As explained in Duane Morris’ prior Alert and white paper, the FPSW Regulations and Guidance impose a mandatory disclosure requirement on contractors and subcontractors to disclose to the government all “labor law violations” those companies had in the preceding three years for the government to use in making contractor responsibility determinations. The FPSW’s arbitration provisions effectively void company-wide arbitration plans (at least as they relate to Title VII and sexual harassment claims and those that are not part of collective bargaining agreements) for workers on federal projects and put the decision to arbitrate in the hands of the worker, but only after the worker has a claim. Finally, the paycheck transparency provisions require contractors and subcontractors to disclose specified wage and hour information in a written statement to accompany each employee’s paycheck.

U.S. District Court Judge Marcia A. Crone preliminarily enjoined the FPSW’s entire mandatory disclosure requirements, finding the regulations (1) are preempted by other federal labor laws; (2) improperly infringe a contractor’s First Amendment rights against “compelled speech”; (3) violate contractor Fifth Amendment rights “by compelling them to report and defend against non-final agency allegations of labor law violations without being entitled to a hearing at which to contest such allegations”; and (4) are arbitrary and capricious and entitled to no deference.

Judge Crone also preliminary enjoined the arbitration provisions of FPSW, holding that the regulations violate the Federal Arbitration Act and its “liberal federal policy favoring arbitration agreements.” The nearly identical Franken Amendment to the Department of Defense Appropriations Act of 2010 notwithstanding, the court found that the Federal Acquisition Regulatory Council “does not possess similar authority to modify Congressional enactments such as the FAA.”

While striking down the mandatory disclosure and arbitration provisions, the court did not enjoin any aspect of the FPSW paycheck transparency provisions, which are scheduled to become effective on January 1, 2017 as originally planned. See FAR §§ 22.2005, 52.222-60.

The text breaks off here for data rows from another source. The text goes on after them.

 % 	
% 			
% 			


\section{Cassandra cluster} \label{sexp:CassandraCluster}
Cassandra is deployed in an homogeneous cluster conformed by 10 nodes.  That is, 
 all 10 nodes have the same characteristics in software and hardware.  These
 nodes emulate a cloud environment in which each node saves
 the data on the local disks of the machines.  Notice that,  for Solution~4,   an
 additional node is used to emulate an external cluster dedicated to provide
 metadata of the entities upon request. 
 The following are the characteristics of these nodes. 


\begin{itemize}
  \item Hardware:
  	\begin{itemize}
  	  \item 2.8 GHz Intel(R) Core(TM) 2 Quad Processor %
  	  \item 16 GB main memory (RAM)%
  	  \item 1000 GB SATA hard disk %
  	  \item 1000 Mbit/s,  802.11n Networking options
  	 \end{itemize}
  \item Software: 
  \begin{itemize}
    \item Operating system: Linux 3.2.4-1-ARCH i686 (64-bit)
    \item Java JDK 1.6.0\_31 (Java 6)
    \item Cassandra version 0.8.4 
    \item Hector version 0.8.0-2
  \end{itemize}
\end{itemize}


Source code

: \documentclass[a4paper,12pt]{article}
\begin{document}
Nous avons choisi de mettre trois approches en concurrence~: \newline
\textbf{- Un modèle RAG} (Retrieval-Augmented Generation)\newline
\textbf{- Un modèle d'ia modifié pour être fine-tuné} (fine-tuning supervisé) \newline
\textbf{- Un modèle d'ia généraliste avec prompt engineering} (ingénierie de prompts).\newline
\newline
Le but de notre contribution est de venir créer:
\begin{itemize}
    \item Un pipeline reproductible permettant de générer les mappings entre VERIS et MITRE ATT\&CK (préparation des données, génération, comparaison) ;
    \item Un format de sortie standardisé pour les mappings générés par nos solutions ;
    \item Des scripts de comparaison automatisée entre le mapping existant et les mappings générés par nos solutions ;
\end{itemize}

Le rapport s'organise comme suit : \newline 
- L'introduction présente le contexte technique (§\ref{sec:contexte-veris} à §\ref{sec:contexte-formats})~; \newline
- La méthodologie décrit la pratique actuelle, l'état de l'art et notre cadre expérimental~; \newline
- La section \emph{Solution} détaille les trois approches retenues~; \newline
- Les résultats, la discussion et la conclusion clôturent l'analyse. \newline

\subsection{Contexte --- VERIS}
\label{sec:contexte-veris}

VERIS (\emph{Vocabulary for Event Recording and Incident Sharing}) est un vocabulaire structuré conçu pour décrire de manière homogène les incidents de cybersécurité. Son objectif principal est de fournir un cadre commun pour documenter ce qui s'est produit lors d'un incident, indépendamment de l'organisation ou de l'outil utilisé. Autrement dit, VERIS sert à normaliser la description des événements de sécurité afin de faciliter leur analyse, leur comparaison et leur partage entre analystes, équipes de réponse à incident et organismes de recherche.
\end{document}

The court’s preliminary injunction is nationwide in scope and effect. Given the effort the Obama administration put into the FPSW Regulations and Guidance, the government will likely appeal any adverse decision to the U.S. Court of Appeals for the Fifth Circuit, and possibly beyond.

Although federal contractors and subcontractors have been given a reprieve from compliance with the FPSW’s mandatory disclosure or arbitration provisions, this issue will likely resurface in the near future.